Creo que este concepto no es
exclusivo del marketing o de la pedagogía, ni de otras ramas similares. Creo
que tiene profundas raíces cristianas, que nos recuerdan – al menos, a mí
me recuerdan – a la parábola de los talentos. Al respecto, quiero compartirte
unas reflexiones.
NO HAY «PEQUEÑOS TALENTOS»
En la parábola de los
talentos, el último de los servidores recibió un solo talento. Cuando era
chica, imaginaba que recibir un talento era recibir una monedita. Incluso me
parecía desproporcionado el pedido del hombre que distribuyó estos bienes: ¿qué tanto podía «producir» una moneda?
No hace mucho, me enteré de
que un talento no era una simple moneda y su valor no era mínimo. Cada talento
pesaba alrededor de 40kg y su valor, en la actualidad, equivaldría a miles de
dólares si el talento era de plata, y cientos de miles si era de oro. No fue
poca cosa lo que recibió el último siervo.
Es más, la parábola nos dice
que este tuvo miedo de perder lo que le fue entregado – no sería para menos,
ahora que entendemos el gran valor que tenía aquello que tenía a su cuidado – y
fue a enterrarlo. Puedo imaginar que enterrar 40kg de oro no era tan simple
como poner bajo tierra una moneda: debió haberse
esforzado, sudado, e ingeniado para enterrarlo en un lugar y en un momento
donde nadie sospechara del escondite de este tesoro.

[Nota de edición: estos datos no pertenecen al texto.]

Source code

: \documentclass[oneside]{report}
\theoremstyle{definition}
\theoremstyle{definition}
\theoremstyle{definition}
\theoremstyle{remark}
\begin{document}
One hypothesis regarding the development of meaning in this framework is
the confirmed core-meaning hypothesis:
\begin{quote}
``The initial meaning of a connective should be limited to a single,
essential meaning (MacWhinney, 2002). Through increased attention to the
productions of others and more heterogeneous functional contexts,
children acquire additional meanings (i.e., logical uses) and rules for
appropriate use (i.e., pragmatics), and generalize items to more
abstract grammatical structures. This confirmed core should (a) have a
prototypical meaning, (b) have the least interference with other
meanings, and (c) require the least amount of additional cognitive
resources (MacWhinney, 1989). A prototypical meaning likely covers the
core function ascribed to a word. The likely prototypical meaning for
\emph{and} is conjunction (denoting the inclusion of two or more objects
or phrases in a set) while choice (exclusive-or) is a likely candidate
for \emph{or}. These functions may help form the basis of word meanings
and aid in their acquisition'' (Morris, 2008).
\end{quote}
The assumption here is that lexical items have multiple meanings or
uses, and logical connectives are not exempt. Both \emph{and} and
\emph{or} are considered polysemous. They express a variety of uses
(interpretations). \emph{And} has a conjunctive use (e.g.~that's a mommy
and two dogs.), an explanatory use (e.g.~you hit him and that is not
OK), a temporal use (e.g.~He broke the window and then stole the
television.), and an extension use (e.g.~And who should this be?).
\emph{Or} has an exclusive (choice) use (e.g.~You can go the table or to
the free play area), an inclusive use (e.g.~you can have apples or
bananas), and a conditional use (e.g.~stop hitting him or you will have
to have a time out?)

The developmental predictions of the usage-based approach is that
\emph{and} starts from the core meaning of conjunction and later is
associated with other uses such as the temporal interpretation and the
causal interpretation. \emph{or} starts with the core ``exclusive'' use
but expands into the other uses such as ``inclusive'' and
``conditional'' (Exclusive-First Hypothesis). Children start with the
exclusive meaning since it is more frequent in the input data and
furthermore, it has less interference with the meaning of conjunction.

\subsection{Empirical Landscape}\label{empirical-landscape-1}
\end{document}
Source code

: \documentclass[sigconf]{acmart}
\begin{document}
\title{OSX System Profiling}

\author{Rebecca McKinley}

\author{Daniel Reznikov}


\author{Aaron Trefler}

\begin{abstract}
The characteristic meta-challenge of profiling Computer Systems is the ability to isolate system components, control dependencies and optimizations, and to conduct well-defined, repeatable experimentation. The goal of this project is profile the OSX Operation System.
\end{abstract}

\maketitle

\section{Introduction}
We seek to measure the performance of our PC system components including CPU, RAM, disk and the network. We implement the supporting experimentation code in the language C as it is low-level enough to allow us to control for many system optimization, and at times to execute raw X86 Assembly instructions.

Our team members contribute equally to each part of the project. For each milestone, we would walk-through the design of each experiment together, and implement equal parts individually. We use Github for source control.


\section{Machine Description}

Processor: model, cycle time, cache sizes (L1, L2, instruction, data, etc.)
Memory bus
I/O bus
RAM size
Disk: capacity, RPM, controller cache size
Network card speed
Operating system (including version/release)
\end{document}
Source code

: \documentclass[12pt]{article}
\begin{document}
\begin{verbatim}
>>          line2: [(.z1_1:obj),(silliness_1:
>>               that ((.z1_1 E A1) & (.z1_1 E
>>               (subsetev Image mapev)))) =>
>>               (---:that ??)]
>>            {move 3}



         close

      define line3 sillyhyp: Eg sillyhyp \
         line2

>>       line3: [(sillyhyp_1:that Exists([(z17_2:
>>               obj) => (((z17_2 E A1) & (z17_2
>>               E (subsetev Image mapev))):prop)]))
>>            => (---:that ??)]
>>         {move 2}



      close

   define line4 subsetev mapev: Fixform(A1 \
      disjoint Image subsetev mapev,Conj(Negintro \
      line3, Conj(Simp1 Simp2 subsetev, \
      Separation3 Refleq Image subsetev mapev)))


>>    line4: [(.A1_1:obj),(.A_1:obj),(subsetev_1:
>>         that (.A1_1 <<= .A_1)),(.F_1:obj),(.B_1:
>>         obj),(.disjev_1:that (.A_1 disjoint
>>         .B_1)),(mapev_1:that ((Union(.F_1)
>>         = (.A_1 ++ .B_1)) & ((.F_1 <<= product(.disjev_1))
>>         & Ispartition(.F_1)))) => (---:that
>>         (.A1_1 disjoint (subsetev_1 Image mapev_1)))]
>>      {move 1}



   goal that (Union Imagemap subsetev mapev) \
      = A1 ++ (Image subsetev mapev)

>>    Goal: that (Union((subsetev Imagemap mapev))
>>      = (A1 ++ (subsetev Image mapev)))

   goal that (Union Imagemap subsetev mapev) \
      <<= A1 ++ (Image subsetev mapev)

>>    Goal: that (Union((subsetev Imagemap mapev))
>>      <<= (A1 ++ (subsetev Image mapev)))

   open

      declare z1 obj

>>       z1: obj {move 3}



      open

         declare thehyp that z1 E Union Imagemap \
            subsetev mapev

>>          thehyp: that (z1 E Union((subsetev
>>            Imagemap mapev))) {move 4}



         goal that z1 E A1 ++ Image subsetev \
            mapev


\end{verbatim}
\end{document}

Comprendiendo esto, también es
entendible la frustración de su señor, al volver. Si hubiese sido yo, habría
dicho al siervo: «Si perdiste tiempo y esfuerzo
enterrando lo que te entregué, ¿no podías invertir el mismo tiempo y esfuerzo
en producirlo mejor?».
TENEMOS LO NECESARIO PARA PRODUCIR NUESTROS
TALENTOS
Creo que cuando leemos u oímos
esta parábola por primera vez, nos parece que el reclamo del señor al siervo es
«cruel», «injusto», «duro». Yo creo que, más
bien, es una pregunta cargada de frustración: «di
tanto a este siervo, y solo una indicación… ¿y qué hizo, entonces, en todo este
tiempo?».
Llevando esta situación a la
actualidad, me imagino a un jefe que sale de vacaciones y deja a sus empleados
una tarea a cada uno. Si al volver de su viaje, encuentra que uno no cumplió
con lo que le fue encomendado, el pensamiento lógico sería «le pagué un mes
para que esté scrolleando en
Instagram, porque no hizo la única cosa que le encargué». Conociendo por
primera vez esta historia, nos parecería justo que le descuenten parte del
salario o – dependiendo de la gravedad de no haber cumplido con su trabajo –
que fuera despedido.
En términos humanos y
laborales esto nos parece lo «lógico», lo «normal»,
¿por qué nos enojamos con Dios, cuando Él nos pide cuentas de lo que estamos
haciendo con los talentos que nos encomendó?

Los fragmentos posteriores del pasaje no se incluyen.